WHAT TO PRODUCE. Exactly as they appear, transcribe the entries and skip any pictures.

Collected data
◇ ◇ ◇ ◇ ◇ ◇ ◇

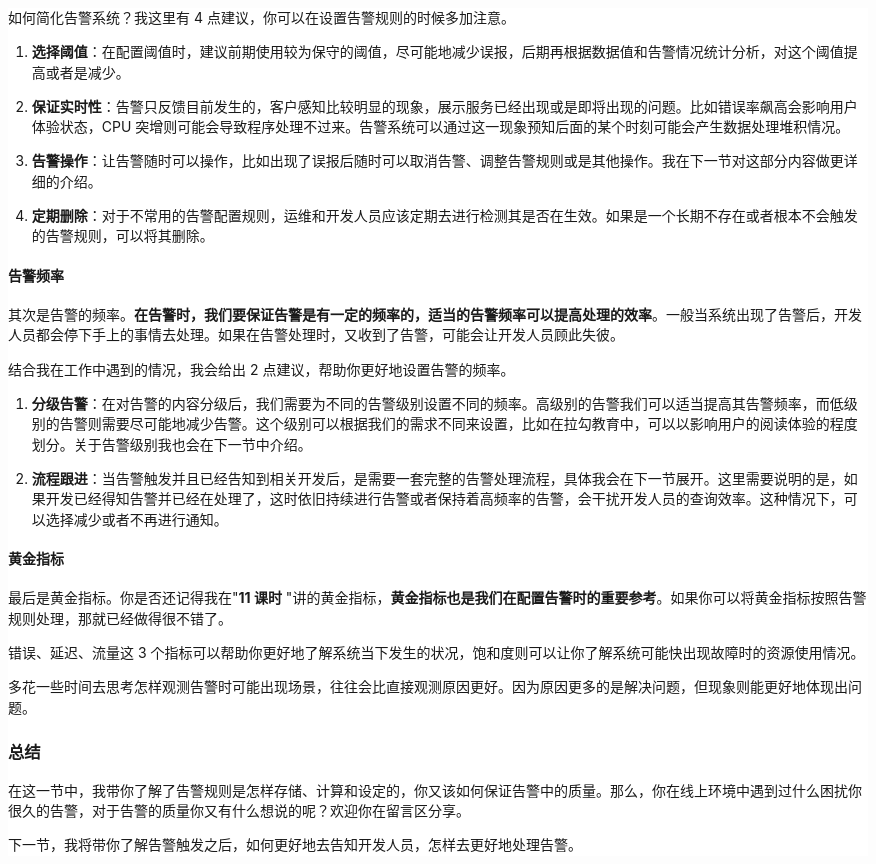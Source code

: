 如何简化告警系统？我这里有 4 点建议，你可以在设置告警规则的时候多加注意。

1. **选择阈值**：在配置阈值时，建议前期使用较为保守的阈值，尽可能地减少误报，后期再根据数据值和告警情况统计分析，对这个阈值提高或者是减少。

2. **保证实时性**：告警只反馈目前发生的，客户感知比较明显的现象，展示服务已经出现或是即将出现的问题。比如错误率飙高会影响用户体验状态，CPU 突增则可能会导致程序处理不过来。告警系统可以通过这一现象预知后面的某个时刻可能会产生数据处理堆积情况。

3. **告警操作**：让告警随时可以操作，比如出现了误报后随时可以取消告警、调整告警规则或是其他操作。我在下一节对这部分内容做更详细的介绍。

4. **定期删除**：对于不常用的告警配置规则，运维和开发人员应该定期去进行检测其是否在生效。如果是一个长期不存在或者根本不会触发的告警规则，可以将其删除。

#### 告警频率

其次是告警的频率。**在告警时，我们要保证告警是有一定的频率的，适当的告警频率可以提高处理的效率**。一般当系统出现了告警后，开发人员都会停下手上的事情去处理。如果在告警处理时，又收到了告警，可能会让开发人员顾此失彼。

结合我在工作中遇到的情况，我会给出 2 点建议，帮助你更好地设置告警的频率。

1. **分级告警**：在对告警的内容分级后，我们需要为不同的告警级别设置不同的频率。高级别的告警我们可以适当提高其告警频率，而低级别的告警则需要尽可能地减少告警。这个级别可以根据我们的需求不同来设置，比如在拉勾教育中，可以以影响用户的阅读体验的程度划分。关于告警级别我也会在下一节中介绍。

2. **流程跟进**：当告警触发并且已经告知到相关开发后，是需要一套完整的告警处理流程，具体我会在下一节展开。这里需要说明的是，如果开发已经得知告警并已经在处理了，这时依旧持续进行告警或者保持着高频率的告警，会干扰开发人员的查询效率。这种情况下，可以选择减少或者不再进行通知。

#### 黄金指标

最后是黄金指标。你是否还记得我在"**11 课时** "讲的黄金指标，**黄金指标也是我们在配置告警时的重要参考**。如果你可以将黄金指标按照告警规则处理，那就已经做得很不错了。

错误、延迟、流量这 3 个指标可以帮助你更好地了解系统当下发生的状况，饱和度则可以让你了解系统可能快出现故障时的资源使用情况。

多花一些时间去思考怎样观测告警时可能出现场景，往往会比直接观测原因更好。因为原因更多的是解决问题，但现象则能更好地体现出问题。

### 总结

在这一节中，我带你了解了告警规则是怎样存储、计算和设定的，你又该如何保证告警中的质量。那么，你在线上环境中遇到过什么困扰你很久的告警，对于告警的质量你又有什么想说的呢？欢迎你在留言区分享。

下一节，我将带你了解告警触发之后，如何更好地去告知开发人员，怎样去更好地处理告警。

◇ ◇ ◇ ◇ ◇ ◇ ◇

RESPONSE FOR THIS EXERCISE.
Source code

: 如何简化告警系统？我这里有 4 点建议，你可以在设置告警规则的时候多加注意。

1. **选择阈值**：在配置阈值时，建议前期使用较为保守的阈值，尽可能地减少误报，后期再根据数据值和告警情况统计分析，对这个阈值提高或者是减少。

2. **保证实时性**：告警只反馈目前发生的，客户感知比较明显的现象，展示服务已经出现或是即将出现的问题。比如错误率飙高会影响用户体验状态，CPU 突增则可能会导致程序处理不过来。告警系统可以通过这一现象预知后面的某个时刻可能会产生数据处理堆积情况。

3. **告警操作**：让告警随时可以操作，比如出现了误报后随时可以取消告警、调整告警规则或是其他操作。我在下一节对这部分内容做更详细的介绍。

4. **定期删除**：对于不常用的告警配置规则，运维和开发人员应该定期去进行检测其是否在生效。如果是一个长期不存在或者根本不会触发的告警规则，可以将其删除。

#### 告警频率

其次是告警的频率。**在告警时，我们要保证告警是有一定的频率的，适当的告警频率可以提高处理的效率**。一般当系统出现了告警后，开发人员都会停下手上的事情去处理。如果在告警处理时，又收到了告警，可能会让开发人员顾此失彼。

结合我在工作中遇到的情况，我会给出 2 点建议，帮助你更好地设置告警的频率。

1. **分级告警**：在对告警的内容分级后，我们需要为不同的告警级别设置不同的频率。高级别的告警我们可以适当提高其告警频率，而低级别的告警则需要尽可能地减少告警。这个级别可以根据我们的需求不同来设置，比如在拉勾教育中，可以以影响用户的阅读体验的程度划分。关于告警级别我也会在下一节中介绍。

2. **流程跟进**：当告警触发并且已经告知到相关开发后，是需要一套完整的告警处理流程，具体我会在下一节展开。这里需要说明的是，如果开发已经得知告警并已经在处理了，这时依旧持续进行告警或者保持着高频率的告警，会干扰开发人员的查询效率。这种情况下，可以选择减少或者不再进行通知。

#### 黄金指标

最后是黄金指标。你是否还记得我在"**11 课时** "讲的黄金指标，**黄金指标也是我们在配置告警时的重要参考**。如果你可以将黄金指标按照告警规则处理，那就已经做得很不错了。

错误、延迟、流量这 3 个指标可以帮助你更好地了解系统当下发生的状况，饱和度则可以让你了解系统可能快出现故障时的资源使用情况。

多花一些时间去思考怎样观测告警时可能出现场景，往往会比直接观测原因更好。因为原因更多的是解决问题，但现象则能更好地体现出问题。

### 总结

在这一节中，我带你了解了告警规则是怎样存储、计算和设定的，你又该如何保证告警中的质量。那么，你在线上环境中遇到过什么困扰你很久的告警，对于告警的质量你又有什么想说的呢？欢迎你在留言区分享。

下一节，我将带你了解告警触发之后，如何更好地去告知开发人员，怎样去更好地处理告警。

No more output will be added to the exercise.